* [DIRECTIONS]
Only lines holding the word "Then" are wanted from the records; copy all of them.

--- SUPPLIED INFORMATION Enclosed Below ---

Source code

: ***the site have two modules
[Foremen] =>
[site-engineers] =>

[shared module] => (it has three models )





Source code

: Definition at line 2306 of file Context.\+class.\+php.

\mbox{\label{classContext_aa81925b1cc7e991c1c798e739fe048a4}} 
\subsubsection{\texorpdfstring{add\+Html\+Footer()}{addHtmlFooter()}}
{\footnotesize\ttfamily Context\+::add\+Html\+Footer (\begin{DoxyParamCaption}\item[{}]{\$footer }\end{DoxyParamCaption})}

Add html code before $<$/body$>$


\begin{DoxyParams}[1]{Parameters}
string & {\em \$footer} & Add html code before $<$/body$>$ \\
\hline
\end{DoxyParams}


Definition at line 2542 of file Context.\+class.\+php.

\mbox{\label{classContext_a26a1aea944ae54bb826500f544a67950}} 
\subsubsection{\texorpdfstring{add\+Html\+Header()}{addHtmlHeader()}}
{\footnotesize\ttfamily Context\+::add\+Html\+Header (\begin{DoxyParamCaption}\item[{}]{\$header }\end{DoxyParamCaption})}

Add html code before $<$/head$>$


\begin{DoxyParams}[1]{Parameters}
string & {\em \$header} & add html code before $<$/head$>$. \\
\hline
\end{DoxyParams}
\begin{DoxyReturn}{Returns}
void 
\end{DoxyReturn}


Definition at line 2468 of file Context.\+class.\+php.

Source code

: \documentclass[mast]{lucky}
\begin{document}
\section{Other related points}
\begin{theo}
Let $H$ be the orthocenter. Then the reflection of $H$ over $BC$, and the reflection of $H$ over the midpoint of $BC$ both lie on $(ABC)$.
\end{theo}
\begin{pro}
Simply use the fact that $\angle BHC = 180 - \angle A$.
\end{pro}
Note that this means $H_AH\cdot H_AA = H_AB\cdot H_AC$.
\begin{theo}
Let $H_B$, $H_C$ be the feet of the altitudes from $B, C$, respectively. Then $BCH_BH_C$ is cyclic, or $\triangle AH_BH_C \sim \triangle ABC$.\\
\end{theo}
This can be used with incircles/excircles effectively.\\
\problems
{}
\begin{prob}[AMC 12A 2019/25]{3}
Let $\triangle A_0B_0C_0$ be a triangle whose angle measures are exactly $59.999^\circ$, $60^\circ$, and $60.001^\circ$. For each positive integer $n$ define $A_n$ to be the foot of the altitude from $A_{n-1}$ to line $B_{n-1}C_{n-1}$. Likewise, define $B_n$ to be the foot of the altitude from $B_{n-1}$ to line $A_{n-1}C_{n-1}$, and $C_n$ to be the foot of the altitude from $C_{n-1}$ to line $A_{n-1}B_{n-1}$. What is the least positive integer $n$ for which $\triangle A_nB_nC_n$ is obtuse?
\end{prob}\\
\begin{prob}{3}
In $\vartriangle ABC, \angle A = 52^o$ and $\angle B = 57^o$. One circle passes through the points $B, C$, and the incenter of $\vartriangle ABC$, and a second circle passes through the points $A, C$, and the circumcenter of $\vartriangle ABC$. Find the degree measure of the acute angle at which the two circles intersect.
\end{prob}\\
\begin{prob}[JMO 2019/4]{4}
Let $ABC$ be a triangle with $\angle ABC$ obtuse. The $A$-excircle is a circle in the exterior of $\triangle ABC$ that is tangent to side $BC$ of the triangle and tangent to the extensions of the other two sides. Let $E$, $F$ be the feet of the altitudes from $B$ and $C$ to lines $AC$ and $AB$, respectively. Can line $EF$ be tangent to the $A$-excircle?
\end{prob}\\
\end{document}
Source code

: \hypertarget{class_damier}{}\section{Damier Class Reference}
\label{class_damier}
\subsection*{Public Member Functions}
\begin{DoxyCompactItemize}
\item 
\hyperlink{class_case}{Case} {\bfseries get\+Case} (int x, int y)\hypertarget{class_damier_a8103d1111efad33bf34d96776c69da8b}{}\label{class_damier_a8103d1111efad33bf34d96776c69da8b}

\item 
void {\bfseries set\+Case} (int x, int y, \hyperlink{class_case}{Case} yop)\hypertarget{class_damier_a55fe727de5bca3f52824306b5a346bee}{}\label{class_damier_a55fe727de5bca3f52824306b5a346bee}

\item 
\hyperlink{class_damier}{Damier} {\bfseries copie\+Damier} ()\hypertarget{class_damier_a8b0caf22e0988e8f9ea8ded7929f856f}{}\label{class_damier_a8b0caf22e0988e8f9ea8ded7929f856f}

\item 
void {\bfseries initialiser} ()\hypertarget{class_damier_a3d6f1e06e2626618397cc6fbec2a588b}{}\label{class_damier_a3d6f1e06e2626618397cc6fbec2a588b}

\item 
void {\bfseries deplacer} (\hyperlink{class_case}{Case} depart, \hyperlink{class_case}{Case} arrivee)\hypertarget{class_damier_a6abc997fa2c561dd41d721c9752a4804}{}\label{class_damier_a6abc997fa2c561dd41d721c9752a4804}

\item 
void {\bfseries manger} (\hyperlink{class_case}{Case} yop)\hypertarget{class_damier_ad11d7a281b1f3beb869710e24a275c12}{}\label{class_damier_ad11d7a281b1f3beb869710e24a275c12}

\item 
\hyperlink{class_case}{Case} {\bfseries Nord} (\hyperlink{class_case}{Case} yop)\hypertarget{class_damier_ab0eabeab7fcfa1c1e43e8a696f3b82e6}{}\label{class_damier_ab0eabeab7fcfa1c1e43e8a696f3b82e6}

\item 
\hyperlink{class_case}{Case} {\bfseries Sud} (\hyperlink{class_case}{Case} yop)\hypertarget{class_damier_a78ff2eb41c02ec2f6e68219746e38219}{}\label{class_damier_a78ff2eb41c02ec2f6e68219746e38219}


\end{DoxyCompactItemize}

--- End of Enclosed SUPPLIED INFORMATION ---

* [EXERCISE RESULT]
Let $H$ be the orthocenter. Then the reflection of $H$ over $BC$, and the reflection of $H$ over the midpoint of $BC$ both lie on $(ABC)$.
Let $H_B$, $H_C$ be the feet of the altitudes from $B, C$, respectively. Then $BCH_BH_C$ is cyclic, or $\triangle AH_BH_C \sim \triangle ABC$.\\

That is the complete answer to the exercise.